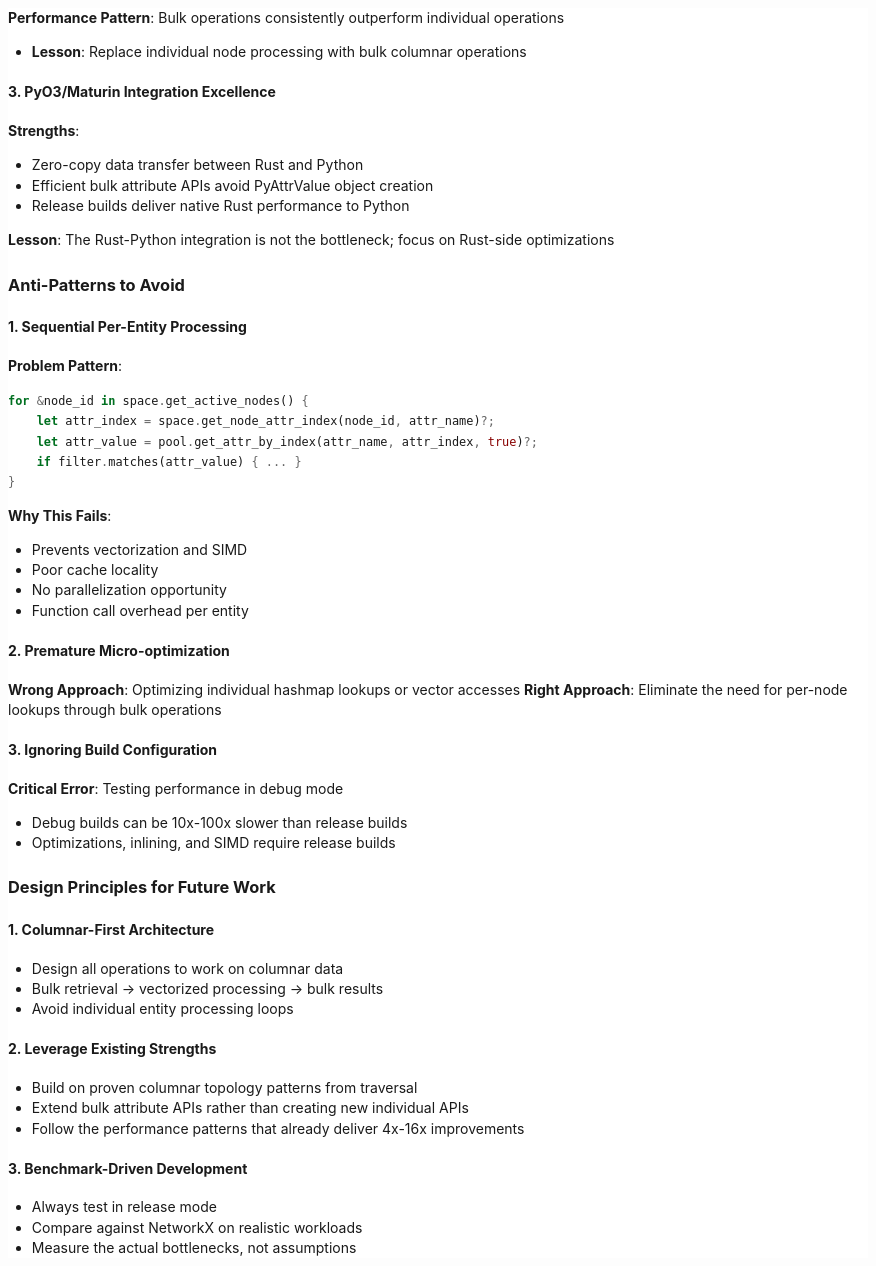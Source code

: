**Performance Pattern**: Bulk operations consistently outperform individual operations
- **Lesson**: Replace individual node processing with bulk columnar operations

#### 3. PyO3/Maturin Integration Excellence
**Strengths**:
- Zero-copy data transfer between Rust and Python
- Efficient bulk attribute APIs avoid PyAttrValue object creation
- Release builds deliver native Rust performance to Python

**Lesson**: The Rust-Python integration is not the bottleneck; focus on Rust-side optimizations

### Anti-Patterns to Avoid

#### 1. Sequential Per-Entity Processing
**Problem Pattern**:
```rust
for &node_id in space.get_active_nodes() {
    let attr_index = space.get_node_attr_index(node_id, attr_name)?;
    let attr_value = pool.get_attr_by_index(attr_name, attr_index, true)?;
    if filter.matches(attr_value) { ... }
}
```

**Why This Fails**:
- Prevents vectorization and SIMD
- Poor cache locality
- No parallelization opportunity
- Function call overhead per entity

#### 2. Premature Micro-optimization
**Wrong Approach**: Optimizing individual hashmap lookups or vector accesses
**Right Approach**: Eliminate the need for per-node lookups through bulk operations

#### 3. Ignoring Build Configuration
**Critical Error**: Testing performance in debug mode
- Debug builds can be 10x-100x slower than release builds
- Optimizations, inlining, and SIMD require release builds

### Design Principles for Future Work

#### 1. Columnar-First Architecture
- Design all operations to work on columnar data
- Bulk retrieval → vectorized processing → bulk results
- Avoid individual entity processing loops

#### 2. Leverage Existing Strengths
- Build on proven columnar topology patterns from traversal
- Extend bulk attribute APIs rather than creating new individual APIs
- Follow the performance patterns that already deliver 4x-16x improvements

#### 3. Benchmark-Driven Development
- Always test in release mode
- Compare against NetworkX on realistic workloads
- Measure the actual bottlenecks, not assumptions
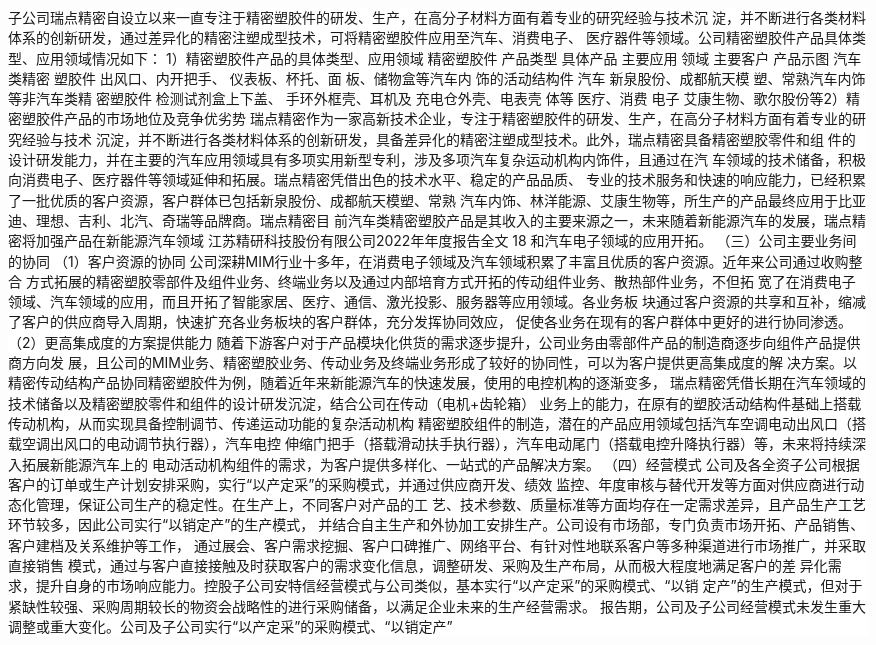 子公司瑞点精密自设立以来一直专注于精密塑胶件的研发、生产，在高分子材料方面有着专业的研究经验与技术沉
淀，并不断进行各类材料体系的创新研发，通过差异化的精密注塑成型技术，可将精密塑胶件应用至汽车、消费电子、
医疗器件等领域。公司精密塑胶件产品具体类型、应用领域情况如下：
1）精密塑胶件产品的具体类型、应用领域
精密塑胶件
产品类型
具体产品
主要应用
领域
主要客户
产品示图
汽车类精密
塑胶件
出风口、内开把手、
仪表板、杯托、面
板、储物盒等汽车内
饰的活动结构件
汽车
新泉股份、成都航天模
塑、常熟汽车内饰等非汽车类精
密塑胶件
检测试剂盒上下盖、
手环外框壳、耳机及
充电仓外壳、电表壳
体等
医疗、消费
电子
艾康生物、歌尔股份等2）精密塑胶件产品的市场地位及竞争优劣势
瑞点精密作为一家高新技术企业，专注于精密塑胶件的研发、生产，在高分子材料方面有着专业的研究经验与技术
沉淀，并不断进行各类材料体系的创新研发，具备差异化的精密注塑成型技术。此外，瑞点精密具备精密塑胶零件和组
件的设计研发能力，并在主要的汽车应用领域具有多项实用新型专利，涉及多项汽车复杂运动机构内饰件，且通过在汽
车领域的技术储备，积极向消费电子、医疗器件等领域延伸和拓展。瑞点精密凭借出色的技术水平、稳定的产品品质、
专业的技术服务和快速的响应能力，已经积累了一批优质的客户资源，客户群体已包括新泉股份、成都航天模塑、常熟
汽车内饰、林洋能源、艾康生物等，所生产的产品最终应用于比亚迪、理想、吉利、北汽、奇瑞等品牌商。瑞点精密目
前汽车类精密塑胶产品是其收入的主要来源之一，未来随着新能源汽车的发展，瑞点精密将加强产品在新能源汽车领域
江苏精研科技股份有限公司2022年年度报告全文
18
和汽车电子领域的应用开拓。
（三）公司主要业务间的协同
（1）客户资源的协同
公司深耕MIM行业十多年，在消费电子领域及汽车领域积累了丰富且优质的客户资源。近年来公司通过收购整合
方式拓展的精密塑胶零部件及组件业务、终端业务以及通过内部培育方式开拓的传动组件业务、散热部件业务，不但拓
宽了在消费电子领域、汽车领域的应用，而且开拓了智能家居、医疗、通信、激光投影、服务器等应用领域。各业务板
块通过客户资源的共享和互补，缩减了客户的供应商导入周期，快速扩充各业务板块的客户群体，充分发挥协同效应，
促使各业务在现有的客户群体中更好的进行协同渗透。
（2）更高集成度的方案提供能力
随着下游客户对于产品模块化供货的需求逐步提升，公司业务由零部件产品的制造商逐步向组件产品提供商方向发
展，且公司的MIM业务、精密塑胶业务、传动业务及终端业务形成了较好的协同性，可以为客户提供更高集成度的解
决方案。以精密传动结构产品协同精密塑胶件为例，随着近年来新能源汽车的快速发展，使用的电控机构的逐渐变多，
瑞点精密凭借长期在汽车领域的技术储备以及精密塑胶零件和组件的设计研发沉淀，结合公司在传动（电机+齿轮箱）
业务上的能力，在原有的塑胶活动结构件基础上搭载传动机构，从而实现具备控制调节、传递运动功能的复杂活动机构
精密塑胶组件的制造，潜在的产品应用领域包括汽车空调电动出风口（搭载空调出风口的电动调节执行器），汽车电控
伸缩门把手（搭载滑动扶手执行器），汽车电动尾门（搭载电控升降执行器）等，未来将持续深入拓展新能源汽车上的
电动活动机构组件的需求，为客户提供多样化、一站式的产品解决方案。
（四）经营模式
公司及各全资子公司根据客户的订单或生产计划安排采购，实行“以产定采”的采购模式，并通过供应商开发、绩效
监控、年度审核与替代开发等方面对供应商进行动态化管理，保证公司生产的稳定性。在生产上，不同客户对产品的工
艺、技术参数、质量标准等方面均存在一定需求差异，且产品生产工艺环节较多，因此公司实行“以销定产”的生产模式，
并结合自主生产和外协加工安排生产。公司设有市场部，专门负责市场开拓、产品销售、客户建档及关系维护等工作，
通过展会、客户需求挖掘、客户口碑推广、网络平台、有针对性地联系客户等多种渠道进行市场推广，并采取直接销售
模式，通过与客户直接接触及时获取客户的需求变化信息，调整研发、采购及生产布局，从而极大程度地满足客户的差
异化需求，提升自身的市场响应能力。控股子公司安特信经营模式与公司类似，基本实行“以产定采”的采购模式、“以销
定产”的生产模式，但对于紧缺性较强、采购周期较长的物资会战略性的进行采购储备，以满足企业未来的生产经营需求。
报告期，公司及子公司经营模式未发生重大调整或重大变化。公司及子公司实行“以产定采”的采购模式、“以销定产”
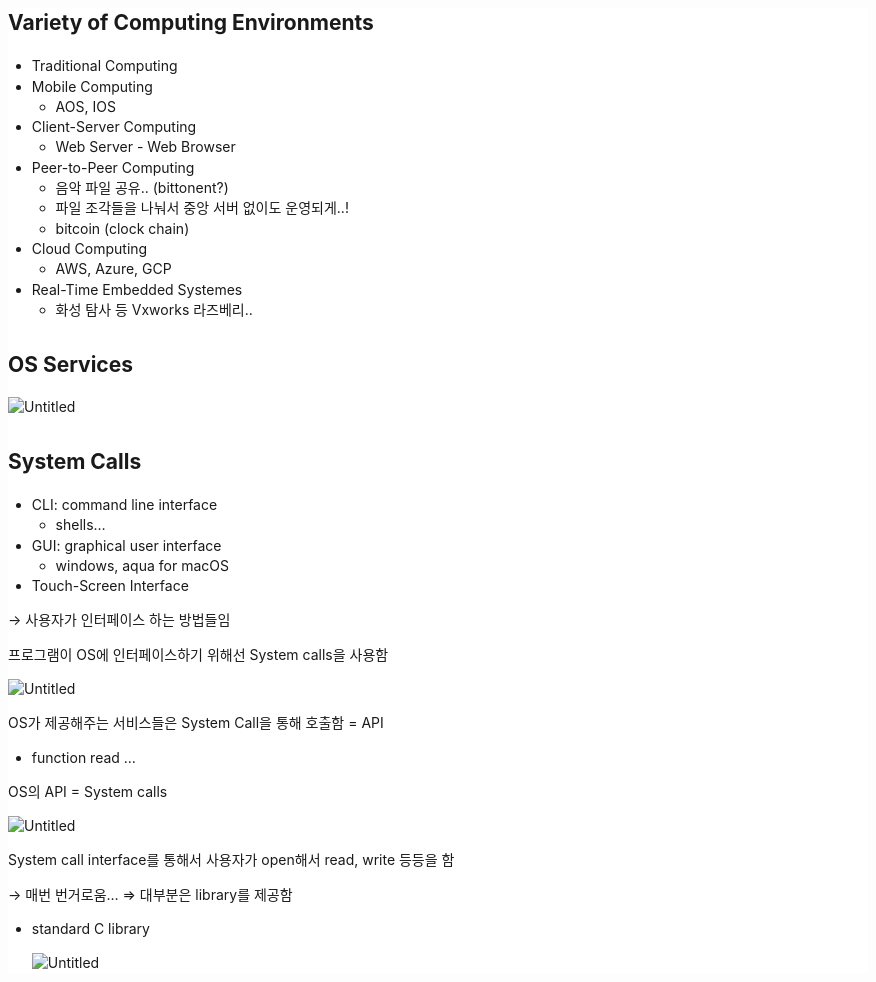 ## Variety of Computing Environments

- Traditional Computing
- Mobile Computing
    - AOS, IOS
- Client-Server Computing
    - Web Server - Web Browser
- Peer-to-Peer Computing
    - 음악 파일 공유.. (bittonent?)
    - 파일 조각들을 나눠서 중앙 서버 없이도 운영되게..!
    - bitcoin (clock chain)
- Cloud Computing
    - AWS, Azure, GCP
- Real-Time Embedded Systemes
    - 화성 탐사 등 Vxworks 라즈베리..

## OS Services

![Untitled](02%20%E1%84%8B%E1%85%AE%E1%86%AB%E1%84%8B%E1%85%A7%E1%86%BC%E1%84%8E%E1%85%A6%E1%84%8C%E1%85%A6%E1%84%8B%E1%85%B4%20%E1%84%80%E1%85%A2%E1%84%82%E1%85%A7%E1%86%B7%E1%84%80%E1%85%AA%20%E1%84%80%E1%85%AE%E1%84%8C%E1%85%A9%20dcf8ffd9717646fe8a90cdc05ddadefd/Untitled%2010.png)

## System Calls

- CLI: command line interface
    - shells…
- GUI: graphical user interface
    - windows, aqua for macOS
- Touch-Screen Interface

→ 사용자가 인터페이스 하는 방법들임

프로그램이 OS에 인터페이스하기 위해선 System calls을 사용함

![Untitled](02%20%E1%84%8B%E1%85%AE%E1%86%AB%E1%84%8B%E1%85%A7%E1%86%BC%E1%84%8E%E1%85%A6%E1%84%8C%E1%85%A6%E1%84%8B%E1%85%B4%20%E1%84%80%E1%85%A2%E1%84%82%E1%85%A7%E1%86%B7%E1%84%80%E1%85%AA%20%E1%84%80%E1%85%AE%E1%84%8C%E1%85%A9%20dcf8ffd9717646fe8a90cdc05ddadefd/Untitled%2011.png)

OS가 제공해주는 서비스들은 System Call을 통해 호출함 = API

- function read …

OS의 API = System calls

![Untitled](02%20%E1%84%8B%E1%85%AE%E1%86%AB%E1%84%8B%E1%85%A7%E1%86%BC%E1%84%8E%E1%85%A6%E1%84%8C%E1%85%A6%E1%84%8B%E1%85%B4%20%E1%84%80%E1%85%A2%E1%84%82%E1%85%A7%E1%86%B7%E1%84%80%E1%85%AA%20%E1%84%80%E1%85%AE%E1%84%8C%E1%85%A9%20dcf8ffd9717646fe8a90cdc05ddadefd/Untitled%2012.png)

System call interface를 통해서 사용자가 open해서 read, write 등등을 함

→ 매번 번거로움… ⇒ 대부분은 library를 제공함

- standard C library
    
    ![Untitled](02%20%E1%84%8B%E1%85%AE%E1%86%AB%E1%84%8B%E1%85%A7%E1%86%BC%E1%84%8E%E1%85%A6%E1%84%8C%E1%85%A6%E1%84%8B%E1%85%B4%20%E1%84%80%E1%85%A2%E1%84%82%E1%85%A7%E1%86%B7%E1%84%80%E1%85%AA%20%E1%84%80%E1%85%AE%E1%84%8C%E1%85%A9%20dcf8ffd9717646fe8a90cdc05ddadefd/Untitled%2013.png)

..........

● **What is expected**
Instructions for the copy: start at the first entry, stop after the line containing "#### 1. Columnar-First Architecture", keep every line exact, and drop the pictures.

● **The answer**
Source code

:**Performance Pattern**: Bulk operations consistently outperform individual operations
- **Lesson**: Replace individual node processing with bulk columnar operations

#### 3. PyO3/Maturin Integration Excellence
**Strengths**:
- Zero-copy data transfer between Rust and Python
- Efficient bulk attribute APIs avoid PyAttrValue object creation
- Release builds deliver native Rust performance to Python

**Lesson**: The Rust-Python integration is not the bottleneck; focus on Rust-side optimizations

### Anti-Patterns to Avoid

#### 1. Sequential Per-Entity Processing
**Problem Pattern**:
```rust
for &node_id in space.get_active_nodes() {
    let attr_index = space.get_node_attr_index(node_id, attr_name)?;
    let attr_value = pool.get_attr_by_index(attr_name, attr_index, true)?;
    if filter.matches(attr_value) { ... }
}
```

**Why This Fails**:
- Prevents vectorization and SIMD
- Poor cache locality
- No parallelization opportunity
- Function call overhead per entity

#### 2. Premature Micro-optimization
**Wrong Approach**: Optimizing individual hashmap lookups or vector accesses
**Right Approach**: Eliminate the need for per-node lookups through bulk operations

#### 3. Ignoring Build Configuration
**Critical Error**: Testing performance in debug mode
- Debug builds can be 10x-100x slower than release builds
- Optimizations, inlining, and SIMD require release builds

### Design Principles for Future Work

#### 1. Columnar-First Architecture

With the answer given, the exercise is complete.